= Exercise =
A word-for-word restatement of all the records is the required answer.

[Collection entries]
=== Begin Enclosure ===

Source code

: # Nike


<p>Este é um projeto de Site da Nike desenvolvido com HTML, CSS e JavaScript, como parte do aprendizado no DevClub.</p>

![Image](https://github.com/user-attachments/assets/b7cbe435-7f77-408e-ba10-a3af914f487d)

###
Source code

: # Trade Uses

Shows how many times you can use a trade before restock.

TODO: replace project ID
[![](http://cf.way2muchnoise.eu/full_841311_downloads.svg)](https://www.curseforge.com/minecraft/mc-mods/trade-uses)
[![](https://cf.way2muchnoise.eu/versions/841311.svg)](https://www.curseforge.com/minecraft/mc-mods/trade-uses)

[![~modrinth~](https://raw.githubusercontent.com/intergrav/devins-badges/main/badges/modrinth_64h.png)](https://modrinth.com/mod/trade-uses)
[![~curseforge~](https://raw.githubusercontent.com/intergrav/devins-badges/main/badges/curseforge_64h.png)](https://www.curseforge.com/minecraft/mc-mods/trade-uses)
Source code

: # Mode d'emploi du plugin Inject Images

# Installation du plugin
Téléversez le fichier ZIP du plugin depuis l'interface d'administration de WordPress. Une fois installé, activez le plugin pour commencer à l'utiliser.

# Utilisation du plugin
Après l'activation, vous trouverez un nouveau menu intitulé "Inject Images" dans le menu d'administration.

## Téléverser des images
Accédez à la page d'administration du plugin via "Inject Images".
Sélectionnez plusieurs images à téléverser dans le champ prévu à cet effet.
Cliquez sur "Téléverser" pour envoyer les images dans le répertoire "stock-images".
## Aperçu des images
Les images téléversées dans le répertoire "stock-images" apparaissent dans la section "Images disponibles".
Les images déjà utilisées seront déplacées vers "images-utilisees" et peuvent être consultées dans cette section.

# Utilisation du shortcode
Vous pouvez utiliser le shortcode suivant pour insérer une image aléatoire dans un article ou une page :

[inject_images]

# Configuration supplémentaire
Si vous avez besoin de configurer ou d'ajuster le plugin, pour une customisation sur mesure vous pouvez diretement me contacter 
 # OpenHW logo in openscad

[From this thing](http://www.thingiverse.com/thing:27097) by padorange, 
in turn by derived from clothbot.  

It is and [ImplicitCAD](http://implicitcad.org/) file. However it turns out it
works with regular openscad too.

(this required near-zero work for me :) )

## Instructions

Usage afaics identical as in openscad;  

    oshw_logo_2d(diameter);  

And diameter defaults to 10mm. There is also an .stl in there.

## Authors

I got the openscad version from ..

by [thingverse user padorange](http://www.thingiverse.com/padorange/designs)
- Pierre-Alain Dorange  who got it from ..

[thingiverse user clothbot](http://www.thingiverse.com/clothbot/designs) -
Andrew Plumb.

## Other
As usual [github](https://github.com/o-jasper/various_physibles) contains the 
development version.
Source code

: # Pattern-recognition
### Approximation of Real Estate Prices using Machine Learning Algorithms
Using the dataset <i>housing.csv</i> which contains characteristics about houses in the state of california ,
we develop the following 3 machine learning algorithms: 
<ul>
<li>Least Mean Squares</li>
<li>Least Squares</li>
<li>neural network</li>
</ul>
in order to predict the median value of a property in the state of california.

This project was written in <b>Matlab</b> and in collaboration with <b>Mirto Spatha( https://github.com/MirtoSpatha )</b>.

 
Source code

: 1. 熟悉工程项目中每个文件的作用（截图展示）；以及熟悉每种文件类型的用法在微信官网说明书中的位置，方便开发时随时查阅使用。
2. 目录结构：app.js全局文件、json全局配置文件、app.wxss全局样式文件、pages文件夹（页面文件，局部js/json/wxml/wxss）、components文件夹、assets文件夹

=== End Enclosure ===

= Exercise response =
Source code

: # Nike


<p>Este é um projeto de Site da Nike desenvolvido com HTML, CSS e JavaScript, como parte do aprendizado no DevClub.</p>

![Image](https://github.com/user-attachments/assets/b7cbe435-7f77-408e-ba10-a3af914f487d)

###
Source code

: # Trade Uses

Shows how many times you can use a trade before restock.

TODO: replace project ID
[![](http://cf.way2muchnoise.eu/full_841311_downloads.svg)](https://www.curseforge.com/minecraft/mc-mods/trade-uses)
[![](https://cf.way2muchnoise.eu/versions/841311.svg)](https://www.curseforge.com/minecraft/mc-mods/trade-uses)

[![~modrinth~](https://raw.githubusercontent.com/intergrav/devins-badges/main/badges/modrinth_64h.png)](https://modrinth.com/mod/trade-uses)
[![~curseforge~](https://raw.githubusercontent.com/intergrav/devins-badges/main/badges/curseforge_64h.png)](https://www.curseforge.com/minecraft/mc-mods/trade-uses)
Source code

: # Mode d'emploi du plugin Inject Images

# Installation du plugin
Téléversez le fichier ZIP du plugin depuis l'interface d'administration de WordPress. Une fois installé, activez le plugin pour commencer à l'utiliser.

# Utilisation du plugin
Après l'activation, vous trouverez un nouveau menu intitulé "Inject Images" dans le menu d'administration.

## Téléverser des images
Accédez à la page d'administration du plugin via "Inject Images".
Sélectionnez plusieurs images à téléverser dans le champ prévu à cet effet.
Cliquez sur "Téléverser" pour envoyer les images dans le répertoire "stock-images".
## Aperçu des images
Les images téléversées dans le répertoire "stock-images" apparaissent dans la section "Images disponibles".
Les images déjà utilisées seront déplacées vers "images-utilisees" et peuvent être consultées dans cette section.

# Utilisation du shortcode
Vous pouvez utiliser le shortcode suivant pour insérer une image aléatoire dans un article ou une page :

[inject_images]

# Configuration supplémentaire
Si vous avez besoin de configurer ou d'ajuster le plugin, pour une customisation sur mesure vous pouvez diretement me contacter 
 # OpenHW logo in openscad

[From this thing](http://www.thingiverse.com/thing:27097) by padorange, 
in turn by derived from clothbot.  

It is and [ImplicitCAD](http://implicitcad.org/) file. However it turns out it
works with regular openscad too.

(this required near-zero work for me :) )

## Instructions

Usage afaics identical as in openscad;  

    oshw_logo_2d(diameter);  

And diameter defaults to 10mm. There is also an .stl in there.

## Authors

I got the openscad version from ..

by [thingverse user padorange](http://www.thingiverse.com/padorange/designs)
- Pierre-Alain Dorange  who got it from ..

[thingiverse user clothbot](http://www.thingiverse.com/clothbot/designs) -
Andrew Plumb.

## Other
As usual [github](https://github.com/o-jasper/various_physibles) contains the 
development version.
Source code

: # Pattern-recognition
### Approximation of Real Estate Prices using Machine Learning Algorithms
Using the dataset <i>housing.csv</i> which contains characteristics about houses in the state of california ,
we develop the following 3 machine learning algorithms: 
<ul>
<li>Least Mean Squares</li>
<li>Least Squares</li>
<li>neural network</li>
</ul>
in order to predict the median value of a property in the state of california.

This project was written in <b>Matlab</b> and in collaboration with <b>Mirto Spatha( https://github.com/MirtoSpatha )</b>.

 
Source code

: 1. 熟悉工程项目中每个文件的作用（截图展示）；以及熟悉每种文件类型的用法在微信官网说明书中的位置，方便开发时随时查阅使用。
2. 目录结构：app.js全局文件、json全局配置文件、app.wxss全局样式文件、pages文件夹（页面文件，局部js/json/wxml/wxss）、components文件夹、assets文件夹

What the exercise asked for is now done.